## [Work to be completed]
Every line below needs to be printed again exactly, without any of its pictures.

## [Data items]
---+---
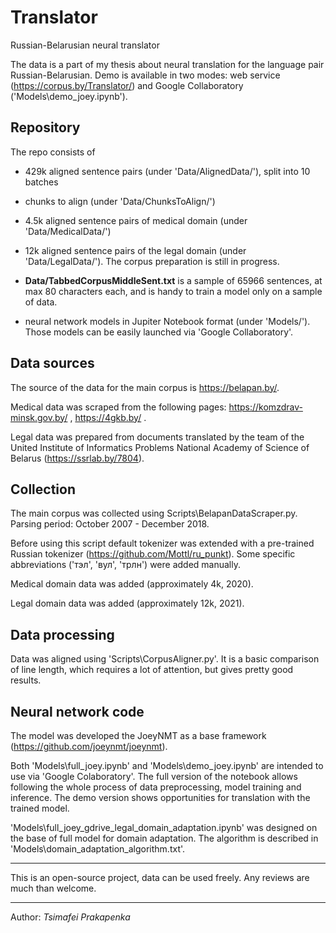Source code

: # Translator
Russian-Belarusian neural translator

The data is a part of my thesis about neural translation for the language pair Russian-Belarusian.
Demo is available in two modes: web service (https://corpus.by/Translator/) and Google Collaboratory ('Models\demo_joey.ipynb').

## Repository
The repo consists of
 - 429k aligned sentence pairs (under 'Data/AlignedData/'), split into 10 batches
 - chunks to align (under 'Data/ChunksToAlign/')
 
 - 4.5k aligned sentence pairs of medical domain (under 'Data/MedicalData/')
 
 - 12k aligned sentence pairs of the legal domain (under 'Data/LegalData/'). The corpus preparation is still in progress.
 
 - **Data/TabbedCorpusMiddleSent.txt** is a sample of 65966 sentences, at max 80 characters each, and is handy to train a model only on a sample of data.

 - neural network models in Jupiter Notebook format (under 'Models/'). Those models can be easily launched via 'Google Collaboratory'.
 
 ## Data sources
 The source of the data for the main corpus is https://belapan.by/.
 
 Medical data was scraped from the following pages: https://komzdrav-minsk.gov.by/ , https://4gkb.by/ .
 
 Legal data was prepared from documents translated by the team of the United Institute of Informatics Problems National Academy of Science of Belarus (https://ssrlab.by/7804).
 
 ## Collection
 The main corpus was collected using Scripts\BelapanDataScraper.py. 
 Parsing period: October 2007 - December 2018.
 
 Before using this script default tokenizer was extended with a pre-trained Russian tokenizer (https://github.com/Mottl/ru_punkt).
 Some specific abbreviations ('тэл', 'вул', 'трлн') were added manually.
 
 Medical domain data was added (approximately 4k, 2020).
 
 Legal domain data was added (approximately 12k, 2021).
 
 ## Data processing
 Data was aligned using 'Scripts\CorpusAligner.py'. It is a basic comparison of line length, which requires a lot of attention, but gives pretty good results.
 
 ## Neural network code
 The model was developed the JoeyNMT as a base framework (https://github.com/joeynmt/joeynmt).
 
 Both 'Models\full_joey.ipynb' and 'Models\demo_joey.ipynb' are intended to use via 'Google Colaboratory'.
 The full version of the notebook allows following the whole process of data preprocessing, model training and inference.
 The demo version shows opportunities for translation with the trained model.
 
 'Models\full_joey_gdrive_legal_domain_adaptation.ipynb' was designed on the base of full model for domain adaptation. 
 The algorithm is described in 'Models\domain_adaptation_algorithm.txt'.

--- 
This is an open-source project, data can be used freely.
Any reviews are much than welcome.

-----
Author: _Tsimafei Prakapenka_
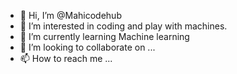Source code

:- 👋 Hi, I’m @Mahicodehub
- 👀 I’m interested in coding and play with machines.
- 🌱 I’m currently learning Machine learning
- 💞️ I’m looking to collaborate on ...
- 📫 How to reach me ...

<!---
Mahicodehub/Mahicodehub is a ✨ special ✨ repository because its `README.md` (this file) appears on your GitHub profile.
You can click the Preview link to take a look at your changes.
--->
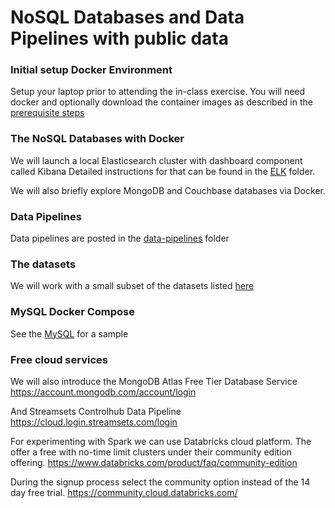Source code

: # NoSQL Databases and Data Pipelines with public data

### Initial setup Docker Environment
Setup your laptop prior to attending the in-class exercise. 
You will need docker and optionally download the container images as described in the 
[prerequisite steps](./prerequisite_steps.md)

### The NoSQL Databases with Docker
We will launch a local Elasticsearch cluster with dashboard component called Kibana
Detailed instructions for that can be found in the [ELK](./ELK/README.md) folder.

We will also briefly explore MongoDB and Couchbase databases via Docker.
### Data Pipelines
Data pipelines are posted in the [data-pipelines](./data-pipelines) folder
 
### The datasets
We will work with a small subset of the datasets listed [here](./datasets.md)

### MySQL Docker Compose
See the [MySQL](./MySQL/README.md) for a sample 
### Free cloud services
We will also introduce the MongoDB Atlas Free Tier Database Service 
https://account.mongodb.com/account/login

And Streamsets Controlhub Data Pipeline
https://cloud.login.streamsets.com/login



For experimenting with Spark we can use Databricks cloud platform.
The offer a free with no-time limit clusters under their community edition offering.
https://www.databricks.com/product/faq/community-edition

During the signup process select the community option instead of the 14 day free trial.
https://community.cloud.databricks.com/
---+---
## [Your response]
Source code

: # Translator
Russian-Belarusian neural translator

The data is a part of my thesis about neural translation for the language pair Russian-Belarusian.
Demo is available in two modes: web service (https://corpus.by/Translator/) and Google Collaboratory ('Models\demo_joey.ipynb').

## Repository
The repo consists of
 - 429k aligned sentence pairs (under 'Data/AlignedData/'), split into 10 batches
 - chunks to align (under 'Data/ChunksToAlign/')
 
 - 4.5k aligned sentence pairs of medical domain (under 'Data/MedicalData/')
 
 - 12k aligned sentence pairs of the legal domain (under 'Data/LegalData/'). The corpus preparation is still in progress.
 
 - **Data/TabbedCorpusMiddleSent.txt** is a sample of 65966 sentences, at max 80 characters each, and is handy to train a model only on a sample of data.

 - neural network models in Jupiter Notebook format (under 'Models/'). Those models can be easily launched via 'Google Collaboratory'.
 
 ## Data sources
 The source of the data for the main corpus is https://belapan.by/.
 
 Medical data was scraped from the following pages: https://komzdrav-minsk.gov.by/ , https://4gkb.by/ .
 
 Legal data was prepared from documents translated by the team of the United Institute of Informatics Problems National Academy of Science of Belarus (https://ssrlab.by/7804).
 
 ## Collection
 The main corpus was collected using Scripts\BelapanDataScraper.py. 
 Parsing period: October 2007 - December 2018.
 
 Before using this script default tokenizer was extended with a pre-trained Russian tokenizer (https://github.com/Mottl/ru_punkt).
 Some specific abbreviations ('тэл', 'вул', 'трлн') were added manually.
 
 Medical domain data was added (approximately 4k, 2020).
 
 Legal domain data was added (approximately 12k, 2021).
 
 ## Data processing
 Data was aligned using 'Scripts\CorpusAligner.py'. It is a basic comparison of line length, which requires a lot of attention, but gives pretty good results.
 
 ## Neural network code
 The model was developed the JoeyNMT as a base framework (https://github.com/joeynmt/joeynmt).
 
 Both 'Models\full_joey.ipynb' and 'Models\demo_joey.ipynb' are intended to use via 'Google Colaboratory'.
 The full version of the notebook allows following the whole process of data preprocessing, model training and inference.
 The demo version shows opportunities for translation with the trained model.
 
 'Models\full_joey_gdrive_legal_domain_adaptation.ipynb' was designed on the base of full model for domain adaptation. 
 The algorithm is described in 'Models\domain_adaptation_algorithm.txt'.

--- 
This is an open-source project, data can be used freely.
Any reviews are much than welcome.

-----
Author: _Tsimafei Prakapenka_
Source code

:- 👋 Hi, I’m @Mahicodehub
- 👀 I’m interested in coding and play with machines.
- 🌱 I’m currently learning Machine learning
- 💞️ I’m looking to collaborate on ...
- 📫 How to reach me ...

<!---
Mahicodehub/Mahicodehub is a ✨ special ✨ repository because its `README.md` (this file) appears on your GitHub profile.
You can click the Preview link to take a look at your changes.
--->
Source code

: # NoSQL Databases and Data Pipelines with public data

### Initial setup Docker Environment
Setup your laptop prior to attending the in-class exercise. 
You will need docker and optionally download the container images as described in the 
[prerequisite steps](./prerequisite_steps.md)

### The NoSQL Databases with Docker
We will launch a local Elasticsearch cluster with dashboard component called Kibana
Detailed instructions for that can be found in the [ELK](./ELK/README.md) folder.

We will also briefly explore MongoDB and Couchbase databases via Docker.
### Data Pipelines
Data pipelines are posted in the [data-pipelines](./data-pipelines) folder
 
### The datasets
We will work with a small subset of the datasets listed [here](./datasets.md)

### MySQL Docker Compose
See the [MySQL](./MySQL/README.md) for a sample 
### Free cloud services
We will also introduce the MongoDB Atlas Free Tier Database Service 
https://account.mongodb.com/account/login

And Streamsets Controlhub Data Pipeline
https://cloud.login.streamsets.com/login



For experimenting with Spark we can use Databricks cloud platform.
The offer a free with no-time limit clusters under their community edition offering.
https://www.databricks.com/product/faq/community-edition

During the signup process select the community option instead of the 14 day free trial.
https://community.cloud.databricks.com/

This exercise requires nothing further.